#### Source texts of formatted documents
• • • • • • •

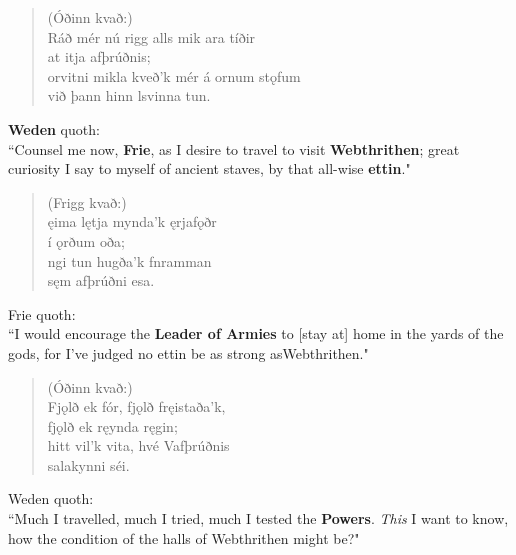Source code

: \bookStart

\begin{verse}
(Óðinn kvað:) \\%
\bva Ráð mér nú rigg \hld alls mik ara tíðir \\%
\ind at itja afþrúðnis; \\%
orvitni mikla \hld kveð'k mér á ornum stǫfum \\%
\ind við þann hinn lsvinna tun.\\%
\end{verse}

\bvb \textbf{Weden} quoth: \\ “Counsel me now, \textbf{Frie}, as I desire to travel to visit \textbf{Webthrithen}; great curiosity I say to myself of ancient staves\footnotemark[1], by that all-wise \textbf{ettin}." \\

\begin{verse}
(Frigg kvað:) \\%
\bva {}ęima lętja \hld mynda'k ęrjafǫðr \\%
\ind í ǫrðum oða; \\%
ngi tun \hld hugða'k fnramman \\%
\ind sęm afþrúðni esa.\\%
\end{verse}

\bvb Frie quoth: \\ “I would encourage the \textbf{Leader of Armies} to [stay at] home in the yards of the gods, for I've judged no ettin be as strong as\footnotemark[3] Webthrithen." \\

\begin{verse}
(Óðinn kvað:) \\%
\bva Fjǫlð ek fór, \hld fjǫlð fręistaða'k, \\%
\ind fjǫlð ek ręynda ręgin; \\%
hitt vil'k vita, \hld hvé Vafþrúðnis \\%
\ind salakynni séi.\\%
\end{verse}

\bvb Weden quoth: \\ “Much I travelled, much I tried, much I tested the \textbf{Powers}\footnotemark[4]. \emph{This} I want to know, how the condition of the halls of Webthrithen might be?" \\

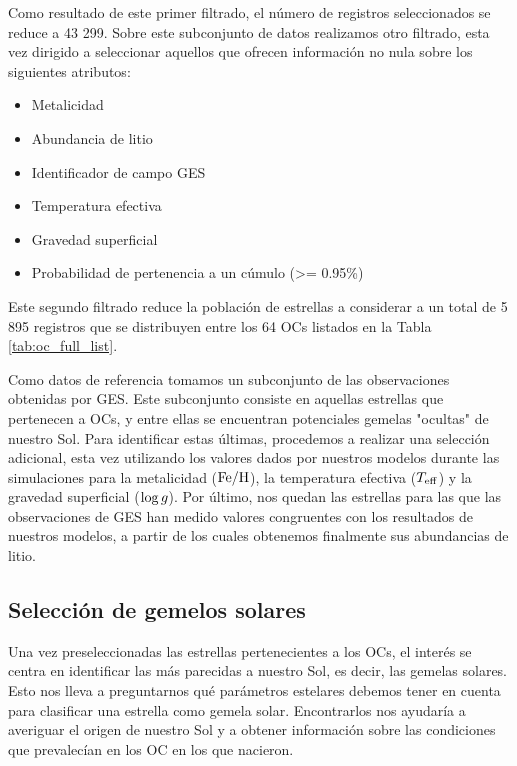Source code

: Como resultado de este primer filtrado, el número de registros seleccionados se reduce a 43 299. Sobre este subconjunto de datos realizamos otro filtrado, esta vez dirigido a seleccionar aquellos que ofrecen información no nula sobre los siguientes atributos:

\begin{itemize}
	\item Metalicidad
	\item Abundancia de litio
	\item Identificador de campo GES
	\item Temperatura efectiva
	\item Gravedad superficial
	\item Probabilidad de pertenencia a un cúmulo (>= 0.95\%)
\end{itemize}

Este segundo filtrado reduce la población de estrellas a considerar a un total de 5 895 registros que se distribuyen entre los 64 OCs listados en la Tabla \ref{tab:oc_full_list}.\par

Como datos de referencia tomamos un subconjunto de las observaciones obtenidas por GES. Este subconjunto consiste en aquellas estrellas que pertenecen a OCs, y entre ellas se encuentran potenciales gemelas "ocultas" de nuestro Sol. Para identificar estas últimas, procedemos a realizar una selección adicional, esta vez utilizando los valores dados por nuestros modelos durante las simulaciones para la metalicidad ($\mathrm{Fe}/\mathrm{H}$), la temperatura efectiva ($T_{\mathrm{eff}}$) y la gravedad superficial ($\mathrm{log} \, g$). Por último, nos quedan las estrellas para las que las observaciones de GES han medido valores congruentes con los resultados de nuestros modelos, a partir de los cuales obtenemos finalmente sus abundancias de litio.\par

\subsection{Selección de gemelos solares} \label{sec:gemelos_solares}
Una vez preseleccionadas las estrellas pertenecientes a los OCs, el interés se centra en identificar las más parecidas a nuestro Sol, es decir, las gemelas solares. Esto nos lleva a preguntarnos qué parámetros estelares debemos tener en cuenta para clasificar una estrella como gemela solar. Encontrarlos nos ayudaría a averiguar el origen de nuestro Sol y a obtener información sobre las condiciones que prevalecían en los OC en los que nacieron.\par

• • • • • • •

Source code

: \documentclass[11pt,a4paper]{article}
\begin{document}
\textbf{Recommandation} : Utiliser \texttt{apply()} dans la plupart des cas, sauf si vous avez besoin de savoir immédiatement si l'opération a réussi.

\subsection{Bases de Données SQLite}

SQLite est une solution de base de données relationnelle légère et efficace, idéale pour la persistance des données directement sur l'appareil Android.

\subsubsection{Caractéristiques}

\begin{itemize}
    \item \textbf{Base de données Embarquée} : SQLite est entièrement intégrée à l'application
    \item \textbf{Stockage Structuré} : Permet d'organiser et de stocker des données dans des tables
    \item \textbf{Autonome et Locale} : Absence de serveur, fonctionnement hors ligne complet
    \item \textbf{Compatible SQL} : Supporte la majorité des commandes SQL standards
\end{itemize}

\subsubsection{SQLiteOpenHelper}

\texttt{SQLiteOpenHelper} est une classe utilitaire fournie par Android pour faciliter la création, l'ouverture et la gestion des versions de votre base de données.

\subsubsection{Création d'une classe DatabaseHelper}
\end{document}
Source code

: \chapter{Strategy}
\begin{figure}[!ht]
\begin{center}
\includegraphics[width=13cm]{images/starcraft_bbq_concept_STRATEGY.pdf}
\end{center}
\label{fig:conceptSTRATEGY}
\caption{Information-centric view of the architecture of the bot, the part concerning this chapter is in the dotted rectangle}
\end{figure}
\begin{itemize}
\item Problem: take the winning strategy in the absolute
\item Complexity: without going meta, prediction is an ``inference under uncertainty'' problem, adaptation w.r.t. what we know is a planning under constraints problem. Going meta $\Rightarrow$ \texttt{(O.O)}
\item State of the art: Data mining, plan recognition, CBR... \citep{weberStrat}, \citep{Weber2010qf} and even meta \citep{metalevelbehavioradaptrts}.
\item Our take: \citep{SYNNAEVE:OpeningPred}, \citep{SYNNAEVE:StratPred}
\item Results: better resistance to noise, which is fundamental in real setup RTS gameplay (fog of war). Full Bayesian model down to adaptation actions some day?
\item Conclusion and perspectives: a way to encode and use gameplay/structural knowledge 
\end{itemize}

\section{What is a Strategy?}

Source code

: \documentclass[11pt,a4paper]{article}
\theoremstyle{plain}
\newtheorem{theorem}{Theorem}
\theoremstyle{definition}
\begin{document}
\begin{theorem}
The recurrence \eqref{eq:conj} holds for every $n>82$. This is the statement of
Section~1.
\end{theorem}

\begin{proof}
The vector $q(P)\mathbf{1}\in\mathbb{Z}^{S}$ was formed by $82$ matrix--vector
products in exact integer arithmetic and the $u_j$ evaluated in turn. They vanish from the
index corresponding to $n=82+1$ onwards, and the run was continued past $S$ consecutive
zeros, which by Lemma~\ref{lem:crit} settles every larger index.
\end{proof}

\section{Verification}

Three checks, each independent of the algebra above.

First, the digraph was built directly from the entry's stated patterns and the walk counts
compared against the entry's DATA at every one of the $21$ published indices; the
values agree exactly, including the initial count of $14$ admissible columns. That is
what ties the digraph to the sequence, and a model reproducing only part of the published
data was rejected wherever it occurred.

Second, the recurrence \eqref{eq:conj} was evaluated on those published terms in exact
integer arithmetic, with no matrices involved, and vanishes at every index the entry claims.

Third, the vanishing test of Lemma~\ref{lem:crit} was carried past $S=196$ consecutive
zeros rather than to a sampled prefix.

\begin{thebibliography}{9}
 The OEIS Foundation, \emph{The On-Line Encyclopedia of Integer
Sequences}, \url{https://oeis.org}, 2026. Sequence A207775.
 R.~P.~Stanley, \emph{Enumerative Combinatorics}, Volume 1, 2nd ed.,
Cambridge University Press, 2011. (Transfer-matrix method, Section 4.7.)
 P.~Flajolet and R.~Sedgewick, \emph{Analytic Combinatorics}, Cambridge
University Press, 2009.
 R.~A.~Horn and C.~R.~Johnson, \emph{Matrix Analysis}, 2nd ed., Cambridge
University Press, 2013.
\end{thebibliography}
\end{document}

• • • • • • •

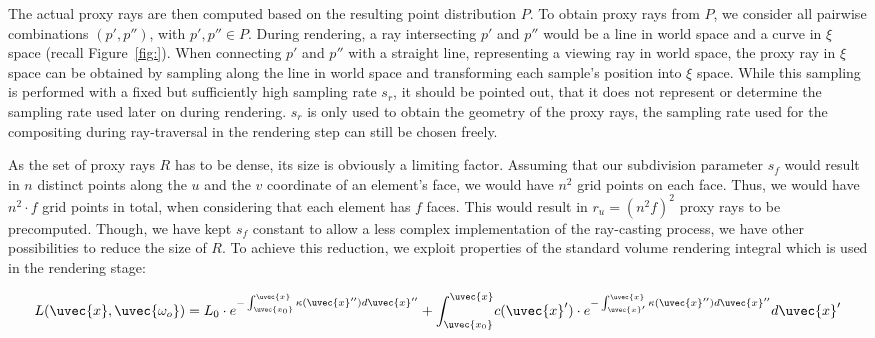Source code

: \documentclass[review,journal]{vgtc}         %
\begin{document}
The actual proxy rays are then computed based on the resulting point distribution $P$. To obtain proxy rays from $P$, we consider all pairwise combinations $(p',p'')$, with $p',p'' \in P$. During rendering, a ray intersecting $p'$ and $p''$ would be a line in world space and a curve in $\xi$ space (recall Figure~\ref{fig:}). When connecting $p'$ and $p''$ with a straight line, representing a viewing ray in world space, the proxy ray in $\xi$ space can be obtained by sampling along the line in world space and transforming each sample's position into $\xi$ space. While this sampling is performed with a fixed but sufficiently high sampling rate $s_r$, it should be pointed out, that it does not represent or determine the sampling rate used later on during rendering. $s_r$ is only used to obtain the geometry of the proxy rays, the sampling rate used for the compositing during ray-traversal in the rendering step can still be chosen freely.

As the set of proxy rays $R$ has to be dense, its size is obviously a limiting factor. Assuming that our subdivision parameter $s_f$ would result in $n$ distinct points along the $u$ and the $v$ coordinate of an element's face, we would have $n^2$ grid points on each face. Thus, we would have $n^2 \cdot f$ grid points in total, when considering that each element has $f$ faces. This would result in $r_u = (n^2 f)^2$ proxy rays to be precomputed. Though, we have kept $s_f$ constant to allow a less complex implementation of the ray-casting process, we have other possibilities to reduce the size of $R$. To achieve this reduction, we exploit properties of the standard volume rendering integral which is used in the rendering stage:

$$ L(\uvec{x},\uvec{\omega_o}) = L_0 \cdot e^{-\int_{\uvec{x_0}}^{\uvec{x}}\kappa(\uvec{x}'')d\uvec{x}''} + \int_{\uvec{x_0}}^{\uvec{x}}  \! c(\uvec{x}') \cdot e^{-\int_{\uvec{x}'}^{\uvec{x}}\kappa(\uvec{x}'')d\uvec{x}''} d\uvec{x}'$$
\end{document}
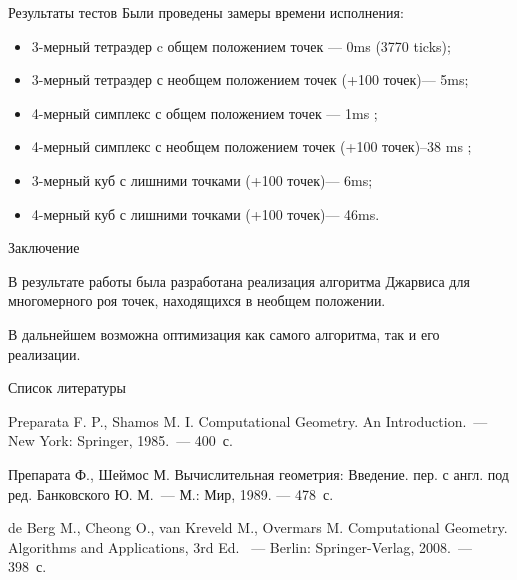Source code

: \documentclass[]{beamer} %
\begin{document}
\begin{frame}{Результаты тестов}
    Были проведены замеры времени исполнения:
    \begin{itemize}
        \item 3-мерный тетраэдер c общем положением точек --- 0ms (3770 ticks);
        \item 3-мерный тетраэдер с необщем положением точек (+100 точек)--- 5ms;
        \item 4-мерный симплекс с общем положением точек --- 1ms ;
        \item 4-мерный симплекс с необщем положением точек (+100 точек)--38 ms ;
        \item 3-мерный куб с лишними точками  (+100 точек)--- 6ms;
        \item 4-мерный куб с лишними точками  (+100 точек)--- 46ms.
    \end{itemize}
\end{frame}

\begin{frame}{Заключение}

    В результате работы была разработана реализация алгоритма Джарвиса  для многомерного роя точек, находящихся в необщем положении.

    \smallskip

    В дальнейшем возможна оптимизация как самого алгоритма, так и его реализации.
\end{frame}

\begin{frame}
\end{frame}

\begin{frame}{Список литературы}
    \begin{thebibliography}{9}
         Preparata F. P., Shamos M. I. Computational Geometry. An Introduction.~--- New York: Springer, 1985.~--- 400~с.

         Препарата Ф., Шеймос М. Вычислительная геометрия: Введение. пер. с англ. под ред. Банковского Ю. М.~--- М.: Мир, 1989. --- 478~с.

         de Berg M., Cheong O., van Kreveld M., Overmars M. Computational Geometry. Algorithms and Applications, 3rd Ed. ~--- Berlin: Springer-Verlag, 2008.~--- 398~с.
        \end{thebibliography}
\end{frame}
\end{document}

• • • • • • •

#### Required work
Search the data above for the string "index" and copy each line that has it.

#### Solution to the problem
index corresponding to $n=82+1$ onwards, and the run was continued past $S$ consecutive
zeros, which by Lemma~\ref{lem:crit} settles every larger index.
integer arithmetic, with no matrices involved, and vanishes at every index the entry claims.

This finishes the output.